This question already has an answer here:
这个问题在这里已有答案:
- String.split() — How do I treat consecutive delimiters as one? 4 answers
String.split() - 如何将连续分隔符视为一个? 4个答案
I am splitting below string with multiple delimiters. Delimiters are:
我在具有多个分隔符的字符串下面分裂。分隔符是:
, . @ ? ! _ ' and white space etc.
Below is my code:
以下是我的代码:
String[] tokens = s.split("[!|?|,|.|_|'|@ |\\s]");
For input:
He is a very very good boy, isn't he?
他是一个非常好的男孩,不是吗?
Expected output after split is: 10 tokens
拆分后的预期输出为:10个令牌
He
is
a
very
very
good
boy
isn
t
he他是个非常好的男孩
But I am getting below ouput: 11 tokens
但是我得到的输出低于11:令牌
He
is
a
very
very
good
boy他是一个非常好的男孩
isn
t
he不是吗
Because two delimiters whitespace and comma are adjacent, it is giving 11 tokens. How to get expected output?
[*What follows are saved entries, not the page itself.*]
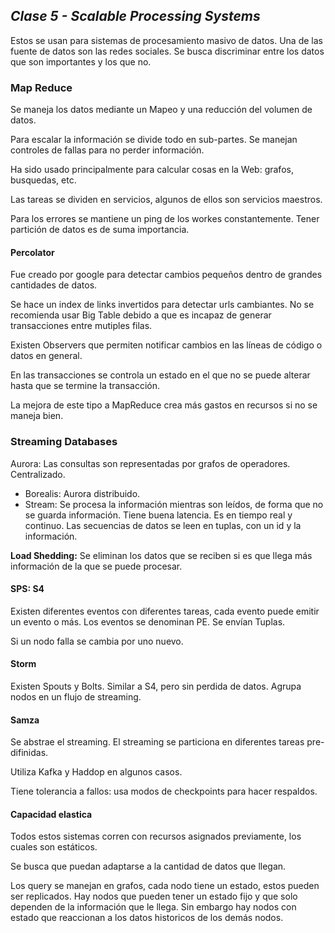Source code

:## _Clase 5 - Scalable Processing Systems_

Estos se usan para sistemas de procesamiento masivo de datos. Una de las 
fuente de datos son las redes sociales. Se busca discriminar entre los datos 
que son importantes y los que no.




### Map Reduce

Se maneja los datos mediante un Mapeo y una reducción del volumen de datos.

Para escalar la información se divide todo en sub-partes. Se manejan controles de fallas para no perder información.

Ha sido usado principalmente para calcular cosas en la Web: grafos, busquedas, etc.

Las tareas se dividen en servicios, algunos de ellos son servicios maestros.

Para los errores se mantiene un ping de los workes constantemente.
Tener partición de datos es de suma importancia.    

#### Percolator

Fue creado por google para detectar cambios pequeños dentro de grandes 
cantidades de datos.

Se hace un index de links invertidos para detectar urls cambiantes. No se 
recomienda usar Big Table debido a que es incapaz de generar transacciones 
entre mutiples filas.

Existen Observers que permiten notificar cambios en las líneas de código o 
datos en general.

En las transacciones se controla un estado en el que no se puede alterar hasta 
que se termine la transacción.

La mejora de este tipo a MapReduce crea más gastos en recursos si no se maneja 
bien.




### Streaming Databases

Aurora: Las consultas son representadas por grafos de operadores. Centralizado.

 * Borealis: Aurora distribuido. 
 * Stream: Se procesa la información mientras son leídos, de forma que no se 
   guarda información. Tiene buena latencia. Es en tiempo real y continuo. Las 
   secuencias de datos se leen en tuplas, con un id y la información.

**Load Shedding:** Se eliminan los datos que se reciben si es que llega más 
información de la que se puede procesar.

#### SPS: S4

Existen diferentes eventos con diferentes tareas, cada evento puede emitir un 
evento o más. Los eventos se denominan PE. Se envían Tuplas.

Si un nodo falla se cambia por uno nuevo.

#### Storm

Existen Spouts y Bolts. Similar a S4, pero sin perdida de datos. Agrupa nodos en un flujo de streaming.

#### Samza

Se abstrae el streaming. El streaming se particiona en diferentes tareas pre-
difinidas.

Utiliza Kafka y Haddop en algunos casos.

Tiene tolerancia a fallos: usa modos de checkpoints para hacer respaldos.

#### Capacidad elastica

Todos estos sistemas corren con recursos asignados previamente, los cuales son 
estáticos.

Se busca que puedan adaptarse a la cantidad de datos que llegan.

Los query se manejan en grafos, cada nodo tiene un estado, estos pueden ser 
replicados. Hay nodos que pueden tener un estado fijo y que solo dependen de 
la información que le llega. Sin embargo hay nodos con estado que reaccionan a 
los datos historicos de los demás nodos.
因为两个分隔符的空格和逗号是相邻的,所以它给出了11个令牌。如何获得预期的产量?
2 个解决方案
#1
3
You can use +
for finding the combination, if you want to avoid multiple consecutive delimiters which results in empty string
如果要避免多个连续的分隔符导致空字符串,可以使用+来查找组合
s.split("[,.@?!_'\\s]+")
NOTE :- As I mentioned in comment, character class itself works as OR
condition for characters. So, there is no need of using |
inside character class for achieving alternation, because it will match |
literally.
注意: - 正如我在评论中提到的,字符类本身作为字符的OR条件。所以,没有必要使用|用于实现交替的内部字符类,因为它将匹配|从字面上。
#2
3
To match more than one consecutive delimiter, use the +
:
要匹配多个连续分隔符,请使用+:
s.split("[,.@?!_'\\s]+");
Another regex that you should consider using is:
您应该考虑使用的另一个正则表达式是:
s.split("[\\W_]+");
This will split so that any non-word character will be treated as a delimiter. This is not specified by your question, but it has the output you expect as well.
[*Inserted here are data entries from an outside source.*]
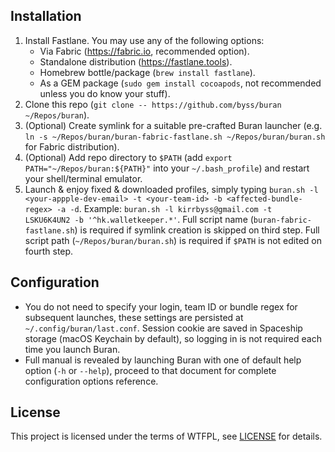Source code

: ## Installation

1. Install Fastlane.
   You may use any of the following options:
   * Via Fabric (https://fabric.io, recommended option).
   * Standalone distribution (https://fastlane.tools).
   * Homebrew bottle/package (`brew install fastlane`).
   * As a GEM package (`sudo gem install cocoapods`, not recommended unless you do know your stuff).
1. Clone this repo (`git clone -- https://github.com/byss/buran ~/Repos/buran`).
1. (Optional) Create symlink for a suitable pre-crafted Buran launcher (e.g. `ln -s ~/Repos/buran/buran-fabric-fastlane.sh ~/Repos/buran/buran.sh` for Fabric distribution).
1. (Optional) Add repo directory to `$PATH` (add `export PATH="~/Repos/buran:${PATH}"` into your `~/.bash_profile`) and restart your shell/terminal emulator.
1. Launch & enjoy fixed & downloaded profiles, simply typing `buran.sh -l <your-appple-dev-email> -t <your-team-id> -b <affected-bundle-regex> -a -d`. Example: `buran.sh -l kirrbyss@gmail.com -t 
LSKU6K4UN2 -b '^hk.walletkeeper.*'`.
   Full script name (`buran-fabric-fastlane.sh`) is required if symlink creation is skipped on third step.
   Full script path (`~/Repos/buran/buran.sh`) is required if `$PATH` is not edited on fourth step.

## Configuration

* You do not need to specify your login, team ID or bundle regex for subsequent launches, these settings are persisted at `~/.config/buran/last.conf`. Session cookie are saved in Spaceship storage 
(macOS Keychain by default), so logging in is not required each time you launch Buran.
* Full manual is revealed by launching Buran with one of default help option (`-h` or `--help`), proceed to that document for complete configuration options reference.

## License

This project is licensed under the terms of WTFPL, see [LICENSE](https://github.com/byss/buran/blob/master/LICENSE) for details.
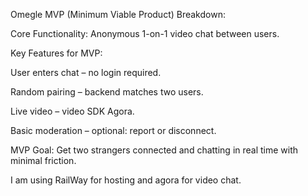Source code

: Omegle MVP (Minimum Viable Product) Breakdown:

Core Functionality:
Anonymous 1-on-1 video chat between users.

Key Features for MVP:

User enters chat – no login required.

Random pairing – backend matches two users.

Live video – video SDK Agora.

Basic moderation – optional: report or disconnect.

MVP Goal:
Get two strangers connected and chatting in real time with minimal friction.

I am using RailWay for hosting and agora for video chat.
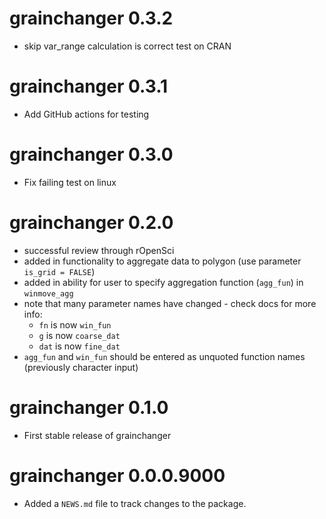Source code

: # grainchanger 0.3.2
* skip var_range calculation is correct test on CRAN

# grainchanger 0.3.1
* Add GitHub actions for testing

# grainchanger 0.3.0
* Fix failing test on linux

# grainchanger 0.2.0

* successful review through rOpenSci
* added in functionality to aggregate data to polygon (use parameter `is_grid = FALSE`) 
* added in ability for user to specify aggregation function (`agg_fun`) in `winmove_agg`
* note that many parameter names have changed - check docs for more info: 
    * `fn` is now `win_fun`
    * `g` is now `coarse_dat`
    * `dat` is now `fine_dat`
* `agg_fun` and `win_fun` should be entered as unquoted function names (previously character input)

# grainchanger 0.1.0

* First stable release of grainchanger 

# grainchanger 0.0.0.9000

* Added a `NEWS.md` file to track changes to the package.
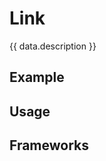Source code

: <script setup>
  import Android from './android.md';
  import React from './react.md';
  import data from './data.json';
  import { mapFrameworkStatuses } from '../utils.js';
</script>

# Link
{{ data.description }}

<components-status v-bind="mapFrameworkStatuses(data.frameworks)" />

## Example
<ThemeSwitcher />
<link-example />

## Usage

<component-design-guidelines name="Warp - Components / Link" link="https://www.figma.com/design/oHBCzDdJxHQ6fmFLYWUltf/WARP---Components-2.0?node-id=11099-1148&t=ZymxezFIu8VQzAW8-0" />

<component-questions />

## Frameworks

<tabs-content>
  <template #react>
    <react />
  </template>
  <template #android>
    <android />
  </template>
</tabs-content>
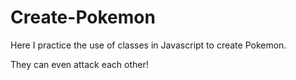 # Create-Pokemon

Here I practice the use of classes in Javascript to create Pokemon.

They can even attack each other!
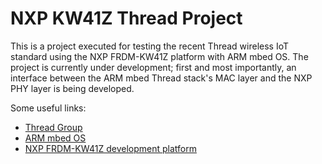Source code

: # NXP KW41Z Thread Project

This is a project executed for testing the recent Thread wireless IoT standard using the NXP FRDM-KW41Z platform with ARM mbed OS. The project is currently under development; first and most importantly, an interface between the ARM mbed Thread stack's MAC layer and the NXP PHY layer is being developed.

Some useful links:
* [Thread Group](http://threadgroup.org/)
* [ARM mbed OS](https://www.mbed.com/en/platform/mbed-os/)
* [NXP FRDM-KW41Z development platform](http://www.nxp.com/products/software-and-tools/hardware-development-tools/freedom-development-boards/nxp-freedom-development-kit-for-kinetis-kw41z-31z-21z-mcus:FRDM-KW41Z)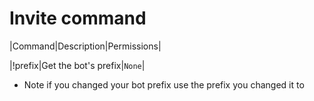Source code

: # Invite command

|Command|Description|Permissions|

|!prefix|Get the bot's prefix|`None`|

* Note if you changed your bot prefix use the prefix you changed it to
这将拆分,以便任何非单词字符将被视为分隔符。您的问题没有指定,但它也有您期望的输出。
#1
3
You can use +
for finding the combination, if you want to avoid multiple consecutive delimiters which results in empty string
如果要避免多个连续的分隔符导致空字符串,可以使用+来查找组合
s.split("[,.@?!_'\\s]+")
NOTE :- As I mentioned in comment, character class itself works as OR
condition for characters. So, there is no need of using |
inside character class for achieving alternation, because it will match |
literally.
注意: - 正如我在评论中提到的,字符类本身作为字符的OR条件。所以,没有必要使用|用于实现交替的内部字符类,因为它将匹配|从字面上。
#2
3
To match more than one consecutive delimiter, use the +
:
要匹配多个连续分隔符,请使用+:
s.split("[,.@?!_'\\s]+");
Another regex that you should consider using is:
您应该考虑使用的另一个正则表达式是:
s.split("[\\W_]+");
This will split so that any non-word character will be treated as a delimiter. This is not specified by your question, but it has the output you expect as well.
这将拆分,以便任何非单词字符将被视为分隔符。您的问题没有指定,但它也有您期望的输出。